New single-aisle aircraft, which are frequently used for short-haul flights inside the United States or elsewhere, are being delivered months late by Boeing Co. and Airbus SE.
In order to fulfil the steadily increasing demand and arrange their schedules, carriers are under pressure to increase the number of flights they offer.
“The demand for single-aisle jets to exceed the plane makers’ supply for at least the next three years.”Steven Udvar-Házy, executive chairman of Air Lease Corp
For its most recent two B737 MAX models, Boeing is dealing with supply issues in addition to regulatory concerns. According to current federal regulations, if Boeing doesn’t fix the B737 MAX issue by the end of the year and the planes aren’t authorised by 2022, a cockpit redesign would be necessary.
Airbus, on the other hand, declined to comment but pointed to previous assertions made by executives that they are resolving supply-chain issues. The corporation has stated that it anticipates it will be difficult to reach its delivery goals for this year.

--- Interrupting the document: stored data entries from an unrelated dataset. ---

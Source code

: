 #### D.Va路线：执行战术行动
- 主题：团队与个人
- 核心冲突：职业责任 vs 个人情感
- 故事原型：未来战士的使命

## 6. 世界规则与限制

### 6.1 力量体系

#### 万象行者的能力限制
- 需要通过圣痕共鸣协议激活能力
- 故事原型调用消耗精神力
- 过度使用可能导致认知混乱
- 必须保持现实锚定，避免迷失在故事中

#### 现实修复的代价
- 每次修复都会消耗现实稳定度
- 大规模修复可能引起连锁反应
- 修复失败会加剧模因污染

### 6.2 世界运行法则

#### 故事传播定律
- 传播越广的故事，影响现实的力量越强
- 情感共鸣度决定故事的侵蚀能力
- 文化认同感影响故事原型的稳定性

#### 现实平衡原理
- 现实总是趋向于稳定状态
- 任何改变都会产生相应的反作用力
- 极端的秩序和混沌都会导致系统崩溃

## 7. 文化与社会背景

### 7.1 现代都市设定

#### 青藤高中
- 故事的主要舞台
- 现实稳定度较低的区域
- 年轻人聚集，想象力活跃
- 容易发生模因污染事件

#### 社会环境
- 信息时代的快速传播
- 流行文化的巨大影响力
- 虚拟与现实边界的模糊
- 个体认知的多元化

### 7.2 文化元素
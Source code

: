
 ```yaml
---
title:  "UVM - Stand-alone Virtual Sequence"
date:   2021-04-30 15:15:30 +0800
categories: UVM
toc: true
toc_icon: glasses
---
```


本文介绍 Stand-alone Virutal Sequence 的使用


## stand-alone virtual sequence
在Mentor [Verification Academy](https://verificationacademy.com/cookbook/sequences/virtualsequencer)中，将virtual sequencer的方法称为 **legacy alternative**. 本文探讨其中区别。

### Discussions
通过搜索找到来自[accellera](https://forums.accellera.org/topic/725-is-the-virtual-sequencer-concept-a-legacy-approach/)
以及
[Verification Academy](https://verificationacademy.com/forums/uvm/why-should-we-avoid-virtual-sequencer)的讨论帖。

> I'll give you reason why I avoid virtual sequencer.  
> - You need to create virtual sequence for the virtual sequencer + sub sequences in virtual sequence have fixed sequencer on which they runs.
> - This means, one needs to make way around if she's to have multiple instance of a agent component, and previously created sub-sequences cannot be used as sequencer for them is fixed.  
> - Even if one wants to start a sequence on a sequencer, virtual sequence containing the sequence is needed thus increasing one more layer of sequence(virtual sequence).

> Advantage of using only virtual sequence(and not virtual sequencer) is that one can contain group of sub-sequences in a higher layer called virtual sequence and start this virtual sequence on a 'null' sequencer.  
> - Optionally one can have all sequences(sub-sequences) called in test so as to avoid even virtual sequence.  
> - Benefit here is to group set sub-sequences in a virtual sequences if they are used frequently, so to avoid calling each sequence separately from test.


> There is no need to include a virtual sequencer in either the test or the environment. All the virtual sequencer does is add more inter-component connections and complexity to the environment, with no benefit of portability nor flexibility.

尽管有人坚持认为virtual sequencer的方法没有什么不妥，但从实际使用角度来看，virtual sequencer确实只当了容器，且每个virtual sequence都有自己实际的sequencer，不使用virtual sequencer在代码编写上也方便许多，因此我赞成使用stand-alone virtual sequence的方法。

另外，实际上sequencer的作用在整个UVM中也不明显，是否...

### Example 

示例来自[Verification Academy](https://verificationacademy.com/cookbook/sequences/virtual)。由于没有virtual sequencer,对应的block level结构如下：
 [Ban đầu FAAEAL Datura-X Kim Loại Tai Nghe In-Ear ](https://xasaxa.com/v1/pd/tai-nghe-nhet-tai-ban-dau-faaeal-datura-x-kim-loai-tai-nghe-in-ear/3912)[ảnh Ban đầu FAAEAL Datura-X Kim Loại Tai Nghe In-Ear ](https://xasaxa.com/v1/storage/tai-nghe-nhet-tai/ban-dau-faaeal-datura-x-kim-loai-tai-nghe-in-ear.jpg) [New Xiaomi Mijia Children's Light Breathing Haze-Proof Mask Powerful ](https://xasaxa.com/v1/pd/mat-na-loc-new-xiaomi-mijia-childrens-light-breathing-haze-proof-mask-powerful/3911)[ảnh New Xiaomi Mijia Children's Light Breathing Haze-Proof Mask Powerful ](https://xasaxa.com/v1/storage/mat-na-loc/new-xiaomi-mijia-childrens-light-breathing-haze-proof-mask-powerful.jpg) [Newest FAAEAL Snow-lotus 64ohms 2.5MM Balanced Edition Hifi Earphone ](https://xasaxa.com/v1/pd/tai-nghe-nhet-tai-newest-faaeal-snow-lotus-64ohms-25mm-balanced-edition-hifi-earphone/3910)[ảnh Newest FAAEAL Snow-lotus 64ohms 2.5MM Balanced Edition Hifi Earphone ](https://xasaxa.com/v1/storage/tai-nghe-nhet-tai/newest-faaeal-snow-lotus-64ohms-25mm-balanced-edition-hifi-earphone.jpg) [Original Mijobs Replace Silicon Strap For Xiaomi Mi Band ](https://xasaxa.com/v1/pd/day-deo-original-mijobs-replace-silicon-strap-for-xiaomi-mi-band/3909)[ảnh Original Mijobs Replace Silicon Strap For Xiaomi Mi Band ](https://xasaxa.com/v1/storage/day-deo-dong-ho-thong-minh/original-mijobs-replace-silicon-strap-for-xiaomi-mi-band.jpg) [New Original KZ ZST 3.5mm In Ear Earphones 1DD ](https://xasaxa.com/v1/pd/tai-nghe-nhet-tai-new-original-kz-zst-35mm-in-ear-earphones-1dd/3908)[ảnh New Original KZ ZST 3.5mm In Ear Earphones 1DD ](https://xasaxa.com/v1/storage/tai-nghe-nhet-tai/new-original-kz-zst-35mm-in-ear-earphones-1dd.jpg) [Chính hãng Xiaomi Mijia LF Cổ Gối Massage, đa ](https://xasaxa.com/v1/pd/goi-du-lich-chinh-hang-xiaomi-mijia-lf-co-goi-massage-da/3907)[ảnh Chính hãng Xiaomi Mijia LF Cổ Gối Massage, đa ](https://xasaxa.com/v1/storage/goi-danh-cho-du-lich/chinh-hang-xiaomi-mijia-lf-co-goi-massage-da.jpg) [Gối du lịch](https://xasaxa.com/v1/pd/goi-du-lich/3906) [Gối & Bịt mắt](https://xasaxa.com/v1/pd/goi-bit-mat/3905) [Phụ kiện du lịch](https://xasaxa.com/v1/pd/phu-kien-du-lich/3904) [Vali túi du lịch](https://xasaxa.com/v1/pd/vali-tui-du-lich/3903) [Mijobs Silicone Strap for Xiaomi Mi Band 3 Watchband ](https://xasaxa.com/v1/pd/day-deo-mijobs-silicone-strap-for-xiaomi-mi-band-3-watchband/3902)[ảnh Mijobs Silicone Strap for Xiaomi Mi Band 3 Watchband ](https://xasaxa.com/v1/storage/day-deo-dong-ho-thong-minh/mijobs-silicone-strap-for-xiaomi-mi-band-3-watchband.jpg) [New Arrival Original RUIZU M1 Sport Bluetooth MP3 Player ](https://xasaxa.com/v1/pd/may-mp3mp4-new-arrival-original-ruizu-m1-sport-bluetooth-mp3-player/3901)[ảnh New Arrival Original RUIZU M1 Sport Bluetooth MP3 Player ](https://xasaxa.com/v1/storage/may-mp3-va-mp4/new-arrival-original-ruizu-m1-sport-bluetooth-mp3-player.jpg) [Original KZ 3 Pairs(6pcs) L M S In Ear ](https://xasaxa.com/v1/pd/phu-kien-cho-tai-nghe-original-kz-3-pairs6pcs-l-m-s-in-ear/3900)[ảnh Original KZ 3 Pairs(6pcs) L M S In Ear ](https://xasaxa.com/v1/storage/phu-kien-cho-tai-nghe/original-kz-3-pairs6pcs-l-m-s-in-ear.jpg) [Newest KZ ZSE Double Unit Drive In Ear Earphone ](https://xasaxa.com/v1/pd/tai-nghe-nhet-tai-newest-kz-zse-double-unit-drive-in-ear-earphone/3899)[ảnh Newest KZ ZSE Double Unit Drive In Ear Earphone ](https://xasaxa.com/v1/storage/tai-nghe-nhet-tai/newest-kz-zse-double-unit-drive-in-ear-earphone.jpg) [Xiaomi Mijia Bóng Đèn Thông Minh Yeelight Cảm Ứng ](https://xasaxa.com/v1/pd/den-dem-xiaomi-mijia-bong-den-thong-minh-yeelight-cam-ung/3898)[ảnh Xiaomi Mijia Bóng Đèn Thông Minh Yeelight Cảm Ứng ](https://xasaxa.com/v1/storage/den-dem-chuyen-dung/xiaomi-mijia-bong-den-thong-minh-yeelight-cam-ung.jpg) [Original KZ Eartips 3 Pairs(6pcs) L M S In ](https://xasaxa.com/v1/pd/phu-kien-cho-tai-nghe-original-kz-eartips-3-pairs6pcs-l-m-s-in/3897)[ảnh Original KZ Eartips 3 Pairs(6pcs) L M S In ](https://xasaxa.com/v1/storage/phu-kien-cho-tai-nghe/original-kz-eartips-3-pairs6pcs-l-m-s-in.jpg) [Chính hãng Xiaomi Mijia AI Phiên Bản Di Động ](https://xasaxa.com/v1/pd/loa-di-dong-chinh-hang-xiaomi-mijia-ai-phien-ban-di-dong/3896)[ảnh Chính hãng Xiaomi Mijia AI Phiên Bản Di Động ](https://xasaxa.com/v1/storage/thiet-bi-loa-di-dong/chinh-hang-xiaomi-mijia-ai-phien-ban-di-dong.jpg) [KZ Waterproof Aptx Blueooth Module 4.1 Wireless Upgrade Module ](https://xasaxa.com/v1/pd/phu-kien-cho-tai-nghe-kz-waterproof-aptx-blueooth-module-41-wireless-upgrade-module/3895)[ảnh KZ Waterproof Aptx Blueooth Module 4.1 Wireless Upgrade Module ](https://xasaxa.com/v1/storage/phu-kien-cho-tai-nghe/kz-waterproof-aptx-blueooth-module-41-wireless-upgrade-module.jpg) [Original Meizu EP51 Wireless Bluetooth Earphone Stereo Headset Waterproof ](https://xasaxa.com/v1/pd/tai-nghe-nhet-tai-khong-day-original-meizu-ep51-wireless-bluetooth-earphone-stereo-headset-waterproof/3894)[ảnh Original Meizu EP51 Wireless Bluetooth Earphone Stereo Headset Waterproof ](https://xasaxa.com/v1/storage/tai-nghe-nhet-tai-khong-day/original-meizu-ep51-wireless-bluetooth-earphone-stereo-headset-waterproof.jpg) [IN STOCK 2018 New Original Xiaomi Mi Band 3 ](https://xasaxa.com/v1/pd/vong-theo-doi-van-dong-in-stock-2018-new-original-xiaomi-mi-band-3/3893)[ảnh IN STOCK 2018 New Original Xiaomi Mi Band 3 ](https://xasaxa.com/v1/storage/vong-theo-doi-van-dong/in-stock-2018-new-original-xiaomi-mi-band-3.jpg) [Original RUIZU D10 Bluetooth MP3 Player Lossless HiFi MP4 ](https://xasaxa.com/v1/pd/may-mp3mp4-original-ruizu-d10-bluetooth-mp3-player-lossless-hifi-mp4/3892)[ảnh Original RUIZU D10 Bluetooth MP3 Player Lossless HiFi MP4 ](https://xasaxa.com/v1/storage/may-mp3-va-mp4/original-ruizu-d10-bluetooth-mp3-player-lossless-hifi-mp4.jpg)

Although both aircraft manufacturers are almost equally behind on delivery, Mr. Morris of Cirium claims that Boeing is producing new 737 MAX jets at a slower rate than Airbus is doing with its equivalent single-aisle aircraft.
According to Boeing CEO David Calhoun, the aircraft manufacturer halts the manufacturing of its 737 anytime vendors run out of parts or deliver subpar products. In contrast to Airbus, Boeing has stated that it will not build new aircraft without engines.
Along with brand-new aircraft, the producer has also begun delivering 737 MAX models from its inventory that were kept during a nearly two-year grounding that followed two tragic incidents in 2018 and 2019.
Boeing stated that it will prioritise being thorough and open with the FAA and that it is committed to complying with all legal obligations.